ABI Research estimates that at the end of 2013 Samsung had 166 million mobile business customers defined as employed individuals using their smartphone for business and personal reasons.
However, most of these customers are the more fickle BYOD users. Samsung wants to capture more share of the corporate liable smartphone market, and wants more enterprise apps developed for its platform.
In a new report, ABI Research quantifies Samsung’s success with estimates of subscriber activations through 2019 on two of its enterprise platforms: SAFE and KNOX. The report also examines Tizen’s role as an enterprise platform, and the role that virtualization will play. The report concludes with an assessment of Samsung’s impact on other market participants including Apple, BlackBerry, Nokia/Microsoft, Android smartphone OEMs, and mobile operators.
“Samsung continues to make strides in the enterprise and remains confident in their strategy to support enterprise mobility efforts,” comments Jason McNicol, senior analyst. “If you look at other device OEMs with an enterprise mobility focus, they tend to have a single solution available.
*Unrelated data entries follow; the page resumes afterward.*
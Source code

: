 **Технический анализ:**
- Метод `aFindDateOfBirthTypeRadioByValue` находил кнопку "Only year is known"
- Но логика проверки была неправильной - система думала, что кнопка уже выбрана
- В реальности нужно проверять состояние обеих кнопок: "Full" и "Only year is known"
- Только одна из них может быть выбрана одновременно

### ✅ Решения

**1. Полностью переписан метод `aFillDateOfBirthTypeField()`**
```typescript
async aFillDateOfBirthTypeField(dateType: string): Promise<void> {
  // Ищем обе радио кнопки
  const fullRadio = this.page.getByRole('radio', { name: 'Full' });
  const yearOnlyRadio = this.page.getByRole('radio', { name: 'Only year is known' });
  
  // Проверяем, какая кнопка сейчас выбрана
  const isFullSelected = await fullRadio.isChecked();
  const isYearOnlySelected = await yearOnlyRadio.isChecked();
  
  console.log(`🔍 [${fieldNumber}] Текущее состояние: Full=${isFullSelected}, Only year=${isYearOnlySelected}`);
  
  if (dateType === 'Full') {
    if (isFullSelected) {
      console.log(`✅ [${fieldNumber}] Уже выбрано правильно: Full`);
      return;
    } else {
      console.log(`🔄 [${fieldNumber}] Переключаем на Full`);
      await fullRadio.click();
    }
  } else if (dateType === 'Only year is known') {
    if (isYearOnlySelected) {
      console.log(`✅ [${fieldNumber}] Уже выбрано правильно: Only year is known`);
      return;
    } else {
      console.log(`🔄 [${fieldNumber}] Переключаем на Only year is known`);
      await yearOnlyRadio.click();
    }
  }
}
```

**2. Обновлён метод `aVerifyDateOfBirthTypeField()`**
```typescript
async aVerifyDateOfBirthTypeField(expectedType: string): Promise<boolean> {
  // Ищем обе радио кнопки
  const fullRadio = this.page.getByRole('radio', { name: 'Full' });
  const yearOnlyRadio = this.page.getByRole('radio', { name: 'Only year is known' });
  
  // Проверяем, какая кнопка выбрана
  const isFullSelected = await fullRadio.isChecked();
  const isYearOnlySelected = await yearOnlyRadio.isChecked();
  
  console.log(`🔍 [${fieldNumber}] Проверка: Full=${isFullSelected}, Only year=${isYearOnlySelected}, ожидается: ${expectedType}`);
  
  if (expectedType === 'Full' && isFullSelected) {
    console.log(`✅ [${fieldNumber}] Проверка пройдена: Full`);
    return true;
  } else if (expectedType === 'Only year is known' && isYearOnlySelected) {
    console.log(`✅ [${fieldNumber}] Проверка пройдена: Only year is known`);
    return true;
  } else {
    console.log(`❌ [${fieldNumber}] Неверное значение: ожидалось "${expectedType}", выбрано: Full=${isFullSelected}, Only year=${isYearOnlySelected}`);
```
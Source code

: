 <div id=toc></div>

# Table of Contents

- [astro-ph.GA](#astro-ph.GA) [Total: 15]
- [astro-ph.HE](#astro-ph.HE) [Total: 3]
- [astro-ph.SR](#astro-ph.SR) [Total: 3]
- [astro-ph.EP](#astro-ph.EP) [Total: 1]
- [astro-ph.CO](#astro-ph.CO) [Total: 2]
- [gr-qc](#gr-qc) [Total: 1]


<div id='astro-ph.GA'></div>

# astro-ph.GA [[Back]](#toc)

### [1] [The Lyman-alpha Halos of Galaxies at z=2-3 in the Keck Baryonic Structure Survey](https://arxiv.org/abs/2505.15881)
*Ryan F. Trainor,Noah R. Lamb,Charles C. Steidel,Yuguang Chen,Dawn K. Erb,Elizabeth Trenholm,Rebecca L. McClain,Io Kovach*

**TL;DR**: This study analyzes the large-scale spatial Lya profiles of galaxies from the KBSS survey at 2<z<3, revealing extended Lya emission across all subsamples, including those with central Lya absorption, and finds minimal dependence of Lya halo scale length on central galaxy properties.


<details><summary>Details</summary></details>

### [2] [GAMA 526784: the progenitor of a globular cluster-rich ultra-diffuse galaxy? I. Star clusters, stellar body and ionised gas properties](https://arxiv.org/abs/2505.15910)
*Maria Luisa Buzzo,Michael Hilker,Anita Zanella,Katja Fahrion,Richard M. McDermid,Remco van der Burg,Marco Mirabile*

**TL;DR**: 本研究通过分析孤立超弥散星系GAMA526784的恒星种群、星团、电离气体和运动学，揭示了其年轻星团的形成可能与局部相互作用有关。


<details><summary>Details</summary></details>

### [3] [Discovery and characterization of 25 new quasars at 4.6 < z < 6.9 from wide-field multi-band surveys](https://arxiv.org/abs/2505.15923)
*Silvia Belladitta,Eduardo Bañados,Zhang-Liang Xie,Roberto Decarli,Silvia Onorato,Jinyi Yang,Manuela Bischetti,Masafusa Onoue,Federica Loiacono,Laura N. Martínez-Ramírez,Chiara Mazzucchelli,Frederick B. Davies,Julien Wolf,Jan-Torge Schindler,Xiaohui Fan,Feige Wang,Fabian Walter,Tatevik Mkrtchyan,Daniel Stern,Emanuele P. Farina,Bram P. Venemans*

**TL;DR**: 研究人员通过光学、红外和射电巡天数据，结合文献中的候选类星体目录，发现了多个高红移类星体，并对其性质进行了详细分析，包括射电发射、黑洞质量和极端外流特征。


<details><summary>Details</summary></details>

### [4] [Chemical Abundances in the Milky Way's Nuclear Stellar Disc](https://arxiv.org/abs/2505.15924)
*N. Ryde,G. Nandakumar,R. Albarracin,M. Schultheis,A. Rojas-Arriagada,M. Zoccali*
Samsung on the other hand has SAFE, Knox, virtualization, and possibly Tizen as enterprise solutions. No other OEM is taking such an aggressive stance towards enterprise mobility.”
Samsung’s move towards the enterprise began in 2009 and has slowly built up momentum since. Key initiatives along the way have led to twenty-three smartphones and tablets being released and deemed enterprise ready as a result of a diversified partner network that focuses specifically on enterprise needs.
“This past year, however, showed Samsung is not invincible as evidenced by launch delays and security issues in KNOX, its flagship enterprise mobility platform,” says McNicol. “Samsung has the capabilities and resources to overcome these hurdles, but is the market willing to wait? Fortunately for Samsung, the enterprise mobility market has lots of room to grow.”